No contexto da redemocratização do país, nas décadas de 1980 e 90, o Pelourinho passou a centralizar o movimento de valorização e fortalecimento da cultura afro-brasileira, abrigando as sedes dos blocos Olodum, Filhos de Gandhy e Ilê Aiyê. Em 1984, o centro histórico de Salvador foi tombado como patrimônio nacional e no ano seguinte reconhecido como patrimônio da humanidade pela UNESCO, o que desencadeou um controverso processo de reforma urbana que expulsou do Pelourinho mais de 4.000 moradores e lhe conferiu um suspeito tom turístico-comercial.
Apesar desse processo de gentrificação, o Pelourinho permaneceu pulsando como um dos pontos máximos de irradiação da resistência negra no Atlântico Sul. Além dos ensaios e apresentações de blocos afros que animam o largo de quando em quando, é também aí que se realizam muitas manifestações políticas, ligadas principalmente a causas negras e afro-diaspóricas que encontram apoio ainda na Casa do Benin e no Museu Afro-Brasileiro. E uma vez por semana, na Igreja Nossa Senhora do Rosário dos Pretos – construída no século XVIII por uma irmandade de negros – uma missa reforça a potência do sincretismo da liturgia católica com rituais do candomblé. É o vibrar dos tambores e atabaques a despertar esse chão enviesado por onde tanto já escorreu, do sangue do açoite ao suor da folia.

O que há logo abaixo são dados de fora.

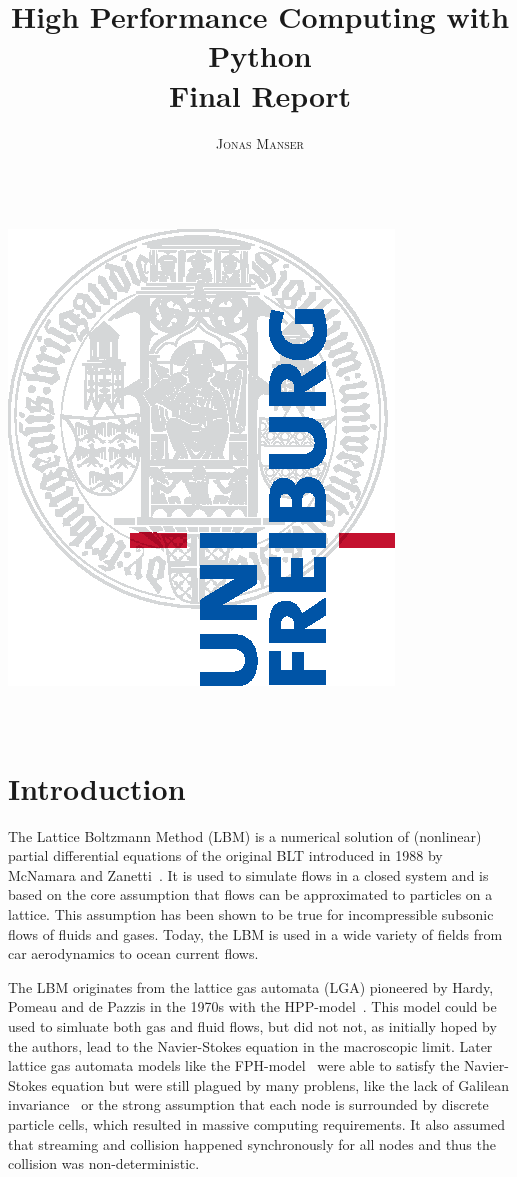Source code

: \documentclass[a4paper,11pt]{article}
\title{\Huge \textbf{High Performance Computing with Python} \vspace{4mm} \\ \huge Final Report}
\author{\textsc{Jonas Manser} \\ \vspace{3mm}\text{4953222}  \\
\vspace{3mm}\text{jonas.burster@gmail.com}}
\begin{document}
\makeatletter
\begin{titlepage}
  \begin{center}
    \includegraphics[width=0.5\linewidth]{logos/Uni_Logo-Grundversion_E1_A4_CMYK.eps}\\[4ex]
    {\huge \bfseries  \@title }\\[2ex]
    {\LARGE  \@author}\\[30ex]
    {\large \@date}
  \end{center}
\end{titlepage}
\makeatother
\thispagestyle{empty}
\newpage


\tableofcontents
\clearpage


\section{Introduction}
The Lattice Boltzmann Method (LBM) is a numerical solution of (nonlinear) partial differential equations of the original BLT introduced in 1988 by McNamara and Zanetti~\cite{mcnamara1988boltzmann-method}.
It is used to simulate flows in a closed system and is based on the core assumption that flows can be approximated to particles on a lattice.
This assumption has been shown to be true for incompressible subsonic flows of fluids and gases.
Today, the LBM is used in a wide variety of fields from car aerodynamics to ocean current flows.

The LBM originates from the lattice gas automata (LGA) pioneered by Hardy, Pomeau and de Pazzis in the 1970s with the HPP-model~\cite{hardy1973timeHPP}.
This model could be used to simluate both gas and fluid flows, but did not not, as initially hoped by the authors, lead to the Navier-Stokes equation in the macroscopic limit.
Later lattice gas automata models like the FPH-model~\cite{PhysRevLett.56.1505-fhp} were able to satisfy the Navier-Stokes equation but were still plagued by many problens, like the lack of Galilean invariance~\cite{nie2008galileanInvariance} or the strong assumption
that each node is surrounded by discrete particle cells, which resulted in massive computing requirements.
It also assumed that streaming and collision happened synchronously for all nodes and thus the collision was non-deterministic.
\end{document}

Documentário “O avesso do Pelô” (parte 1)
Documentário “O avesso do Pelô” (parte 2)
Referências
BRAGA, Paula Marques. Reabilitação Urbana no Centro Histórico de Salvador: patrimônio cultural, turismo e participação social. 2008. 144 f. Dissertação (Mestrado) - Curso de Urbanismo, Puc-Campinas, Campinas, 2008. Disponível em: http://tede.bibliotecadigital.puc-campinas.edu.br:8080/jspui/bitstream/tede/69/1/Paula%20Marques%20Braga.pdf. Acesso em: 20 abr. 2022.

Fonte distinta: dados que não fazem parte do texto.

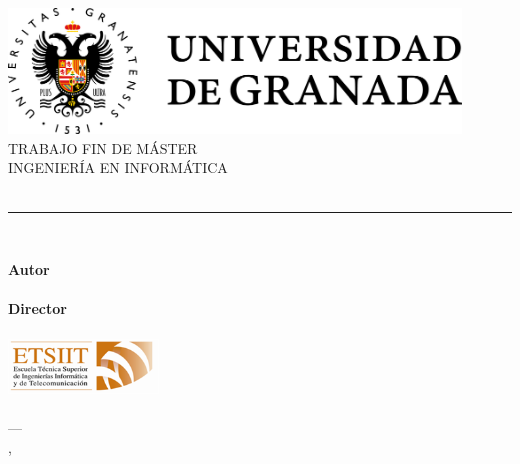 \begin{titlepage}
 
\newlength{\centeroffset}
\setlength{\centeroffset}{-0.5\oddsidemargin}
\addtolength{\centeroffset}{0.5\evensidemargin}
\thispagestyle{empty}

\noindent\hspace*{\centeroffset}
\begin{minipage}{\textwidth}
\centering
\includegraphics[width=0.9\textwidth]{imagenes/ugr}\\[1.4cm]
\textsc{ \Large TRABAJO FIN DE MÁSTER\\[0.2cm]}
\textsc{ INGENIERÍA EN INFORMÁTICA}\\[1cm]
{\Huge\bfseries \myTitle \\}
\noindent\rule[-1ex]{\textwidth}{3pt}\\[3.5ex]
{\large\bfseries \mySubtitle}
\end{minipage}

\vspace{2.5cm}

\noindent\hspace*{\centeroffset}
\begin{minipage}{\textwidth}
\centering
\textbf{Autor}\\ {\myName}\\[2.5ex]
\textbf{Director}\\ {\myProf}\\[2cm]
\includegraphics[width=0.3\textwidth]{imagenes/etsiit}\\[0.1cm]
\textsc{\myFaculty}\\
\textsc{---}\\
\myLocation, \myTime
\end{minipage}

\end{titlepage}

CAO, Santiago. Primeira fase do Projeto de Requalificação do Pelourinho, Salvador. Disponível em: http://www.cronologiadourbanismo.ufba.br/apresentacao.php?idVerbete=1592. Acesso em: 20 abr. 2022.

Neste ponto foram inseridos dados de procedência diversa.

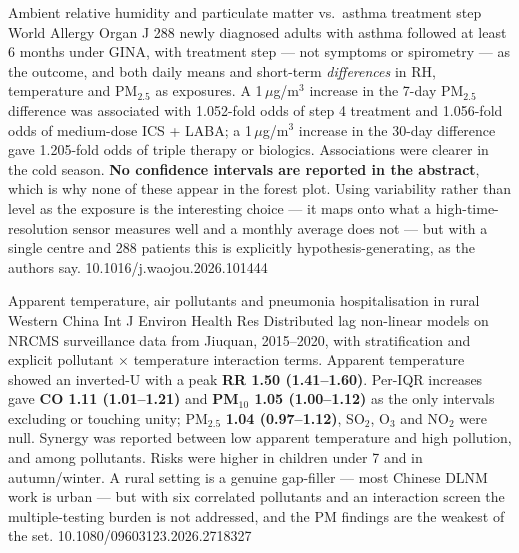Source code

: \documentclass[10pt]{article}
\begin{document}
{Ambient relative humidity and particulate matter vs.\ asthma treatment step}
{World Allergy Organ J}
{288 newly diagnosed adults with asthma followed at least 6 months under GINA, with
treatment step --- not symptoms or spirometry --- as the outcome, and both daily means and
short-term \emph{differences} in RH, temperature and PM$_{2.5}$ as exposures. A
1\,$\mu$g/m$^3$ increase in the 7-day PM$_{2.5}$ difference was associated with 1.052-fold
odds of step 4 treatment and 1.056-fold odds of medium-dose ICS + LABA; a
1\,$\mu$g/m$^3$ increase in the 30-day difference gave 1.205-fold odds of triple therapy
or biologics. Associations were clearer in the cold season. \textbf{No confidence
intervals are reported in the abstract}, which is why none of these appear in the forest
plot. Using variability rather than level as the exposure is the interesting choice ---
it maps onto what a high-time-resolution sensor measures well and a monthly average does
not --- but with a single centre and 288 patients this is explicitly
hypothesis-generating, as the authors say.}
{10.1016/j.waojou.2026.101444}

{Apparent temperature, air pollutants and pneumonia hospitalisation in rural Western China}
{Int J Environ Health Res}
{Distributed lag non-linear models on NRCMS surveillance data from Jiuquan, 2015--2020,
with stratification and explicit pollutant $\times$ temperature interaction terms. Apparent
temperature showed an inverted-U with a peak \textbf{RR 1.50 (1.41--1.60)}. Per-IQR
increases gave \textbf{CO 1.11 (1.01--1.21)} and \textbf{PM$_{10}$ 1.05 (1.00--1.12)} as
the only intervals excluding or touching unity; PM$_{2.5}$ \textbf{1.04 (0.97--1.12)},
SO$_2$, O$_3$ and NO$_2$ were null. Synergy was reported between low apparent temperature
and high pollution, and among pollutants. Risks were higher in children under 7 and in
autumn/winter. A rural setting is a genuine gap-filler --- most Chinese DLNM work is
urban --- but with six correlated pollutants and an interaction screen the multiple-testing
burden is not addressed, and the PM findings are the weakest of the set.}
{10.1080/09603123.2026.2718327}

\end{document}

LIMA, Joana Angélica Santos. Um estudo toponímico do Pelourinho. Revele: Revista Virtual dos Estudantes de Letras, [s. l], v. 1, p. 73-84, jan. 2008. Disponível em: http://www.periodicos.letras.ufmg.br/index.php/revele/article/view/3605/3588. Acesso em: 20 abr. 2022.
ROCHA, Carlos Demócrito Monteiro e LEÃO, Leonardo. O Avesso do Pelô. Documentário, 17 min, cor, S-VHS, Salvador, 1998.
SALVADOR, Prefeitura Municipal de. Largo do Pelourinho. Disponível em: http://pelourinhodiaenoite.salvador.ba.gov.br/largo-do-pelourinho/. Acesso em: 20 abr. 2022.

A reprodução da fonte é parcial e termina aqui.